Von Torsten Wahl 22.09.2015, 07:16
Gonzague Dejouany hat nach dem Mauerfall französische Firmen nach Deutschland vermittelt. Diese pumpten bis 2003 mehr als acht Milliarden Euro in die neuen Bundesländer (Arte, 20.15 Uhr).
Gonzague Dejouany hat nach dem Mauerfall französische Firmen nach Deutschland vermittelt. Diese pumpten bis 2003 mehr als acht Milliarden Euro in die neuen Bundesländer (Arte, 20.15 Uhr). MDR/Hoferichter & Jacobs Lizenz

Berlin - Sind die Ostdeutschen immer noch duldsamer gegenüber Schikanen als die Westdeutschen? Zwei Drittel der Käufer in Halle akzeptierten jedenfalls im Laden eine „Umkleidekabinenbenutzungsgebühr“, aber nur ein Drittel in Stuttgart. Ein ähnliches Ergebnis brachte der Test in Dessau: Hier ließen sich doppelt so viele Leute eine halbe Bratwurst zum vollen Preis andrehen wie die Kunden in Krefeld.
Der Ost-West-Check im ZDF will spielerisch testen, ob und wie die Klischees und Vorurteile immer noch stimmen. So sind die Ostdeutschen im Check hilfsbereiter: Hier hielten sieben Autos in einer Stunde an einem Pannenauto an, im Westen waren es nur drei.

Professoren erklären

Professoren wie Rebecca Pates von der Uni Leipzig und Klaus Schroeder von der FU Berlin liefern soziologische Erklärungen für die Ergebnisse. Doch wie repräsentativ die Umfragen waren, wurde nicht erklärt, viele Tests wirken zufällig. So sollte ein nacktes Pärchen am Strand erkunden, ob Wessis prüder als Ossis sind – doch schamhaft blieben vor allem die ZDF-Autoren, die ihre Nackten verpixelten.

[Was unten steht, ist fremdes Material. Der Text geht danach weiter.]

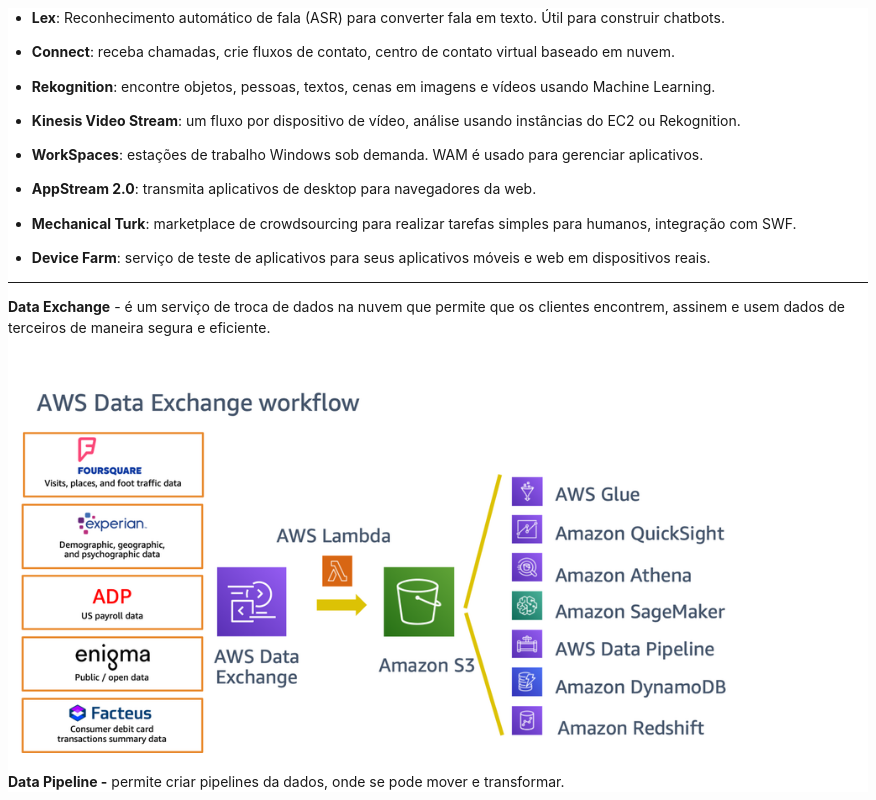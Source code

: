 - **Lex**: Reconhecimento automático de fala (ASR) para converter fala em texto. Útil para construir chatbots.

- **Connect**: receba chamadas, crie fluxos de contato, centro de contato virtual baseado em nuvem.

- **Rekognition**: encontre objetos, pessoas, textos, cenas em imagens e vídeos usando Machine Learning.

- **Kinesis Video Stream**: um fluxo por dispositivo de vídeo, análise usando instâncias do EC2 ou Rekognition.

- **WorkSpaces**: estações de trabalho Windows sob demanda. WAM é usado para gerenciar aplicativos.

- **AppStream 2.0**: transmita aplicativos de desktop para navegadores da web.

- **Mechanical Turk**: marketplace de crowdsourcing para realizar tarefas simples para humanos, integração com SWF.

- **Device Farm**: serviço de teste de aplicativos para seus aplicativos móveis e web em dispositivos reais.



---

**Data Exchange** -  é um serviço de troca de dados na nuvem que permite que os clientes encontrem, assinem e usem dados de terceiros de maneira segura e eficiente. 

![AWS Data Exchange :: AWS Control Tower Workshop](assets/image-adx-1.png)



**Data Pipeline -** permite criar pipelines da dados, onde se pode mover e transformar.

Schon gar nicht lässt sich auf die Schnelle herausfinden, ob der Osten tatsächlich fremdenfeindlicher ist. Der freundliche Umgang einiger Passanten in Hohenstein-Ernstthal mit einer Gruppe Sudanesen kann kaum widerlegen, was in Heidenau, Tröglitz und anderswo passiert ist. Hinzu kommen sachliche Schnitzer: So trugen DDR und BRD nicht, wie behauptet, 40 Jahre lang verschiedene Fahnen. Das Emblem mit Hammer, Zirkel und Ährenkranz rückte erst zehn Jahre nach DDR-Gründung in die Fahne. Anlass zur Diskussionen bietet der ZDF-Check aber allemal.

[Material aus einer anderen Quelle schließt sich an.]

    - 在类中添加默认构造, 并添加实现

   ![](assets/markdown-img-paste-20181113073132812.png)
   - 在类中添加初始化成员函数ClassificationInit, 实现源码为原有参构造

Im Vorfeld des 25. Jahrestags der Wiedervereinigung widmet sich das öffentlich-rechtliche Fernsehen ausgiebig dem Zusammenwachsen Deutschlands. So kommt das Erste am nächsten Montag mit seinem Ost-West-Report daher. Die Einheit wird dazu in Talks, Quiz-Shows und Fernsehfilmen wie „Weissensee“ oder dem Doppel-Polizeiruf aus Magdeburg und Rostock aufgearbeitet. Waren die Filme und Dokus zum Jahrestag des Mauerfalls noch stark von Emotionen geprägt, so soll in diesem Jahr kritische Bilanz gezogen werden, sagt ZDF-Chefredakteur Peter Frey.

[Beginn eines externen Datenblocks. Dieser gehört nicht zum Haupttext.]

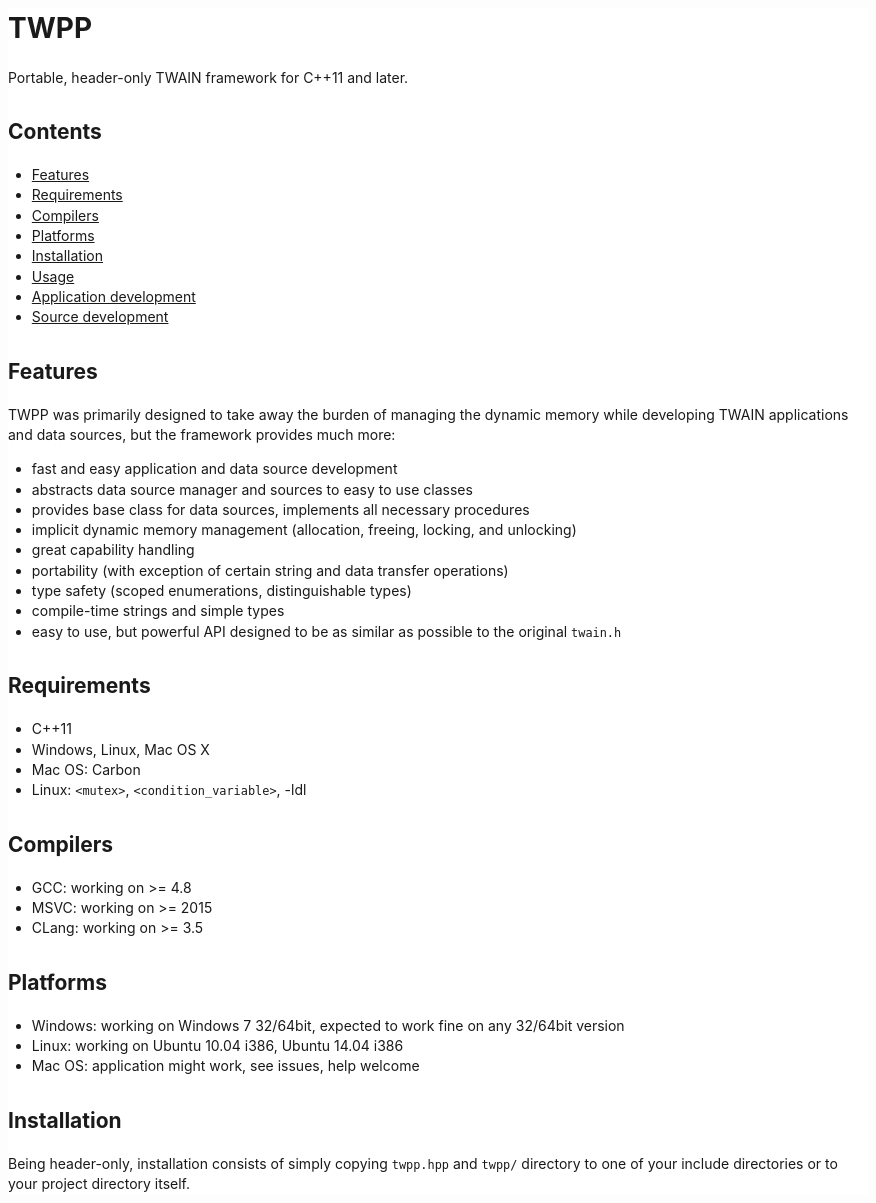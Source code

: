 TWPP
====
Portable, header-only TWAIN framework for C++11 and later.

Contents
--------
- [Features](#features)
- [Requirements](#requirements)
- [Compilers](#compilers)
- [Platforms](#platforms)
- [Installation](#installation)
- [Usage](#usage)
- [Application development](#application-development)
- [Source development](#source-development)

Features
--------
TWPP was primarily designed to take away the burden of managing the dynamic memory while developing TWAIN applications and data sources, but the framework provides much more:

 - fast and easy application and data source development
  - abstracts data source manager and sources to easy to use classes
  - provides base class for data sources, implements all necessary procedures
 - implicit dynamic memory management (allocation, freeing, locking, and unlocking)
 - great capability handling
 - portability (with exception of certain string and data transfer operations)
 - type safety (scoped enumerations, distinguishable types)
 - compile-time strings and simple types
 - easy to use, but powerful API designed to be as similar as possible to the original `twain.h`

Requirements
------------
 - C++11
 - Windows, Linux, Mac OS X
 - Mac OS: Carbon
 - Linux: `<mutex>`, `<condition_variable>`, -ldl

Compilers
---------
 - GCC: working on >= 4.8
 - MSVC: working on >= 2015
 - CLang: working on >= 3.5

Platforms
---------
 - Windows: working on Windows 7 32/64bit, expected to work fine on any 32/64bit version
 - Linux: working on Ubuntu 10.04 i386, Ubuntu 14.04 i386
 - Mac OS: application might work, see issues, help welcome

Installation
------------
Being header-only, installation consists of simply copying `twpp.hpp` and `twpp/` directory to one of your include directories or to your project directory itself.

Am weitesten in die Tiefe geht die MDR-Doku „Wem gehört der Osten?“ auf ARTE - eine Zusammenfassung der Reihe, die Anfang Juli im MDR gelaufen war. Hier analysieren Ariane Riecker und Matthias Hoferichter den Wandel der Eigentumsverhältnisse und setzen ihre Aussagen grafisch anschaulich um. Das symbolischste Beispiel haben sie in Heiligendamm gefunden. Hier versperren ein umzäuntes Nobelhotel und eine Reihe verrottender Villen den Weg zum Strand. Der Investor Anno August Jagdfeld, der vor der Kamera alle Klischees des arroganten Westlers erfüllt, hofft auf reiche Kundschaft und blockiert bis heute die Entwicklung des Ortes.
Sanierung auf Kosten der Mieter.

Kritisch hinterfragt wird auch Veräußerung städtischer Wohnungen: So sanierte die Stadt Dresden mit dem Verkauf aller Wohnungsgesellschaften ihre Kasse – auf Kosten der Mieter. Überhaupt zeigt die Doku, dass die Ostdeutschen nicht nur Opfer der „Deals der Einheit“ sind. Als positives Beispiel wird die Agrar-Genossenschaft im Mansfeldischen Gerbstedt vorgeführt, die sich mit 300 Kaufverträgen und 700 Pachtverträgen Land gesichert hat. In Leipzig sorgen mittlerweile auch einheimische Investoren für die Verdrängung: Eine Kommune muss eine ausgebaute Fabriketage verlassen, um Platz für Luxuslofts zu schaffen.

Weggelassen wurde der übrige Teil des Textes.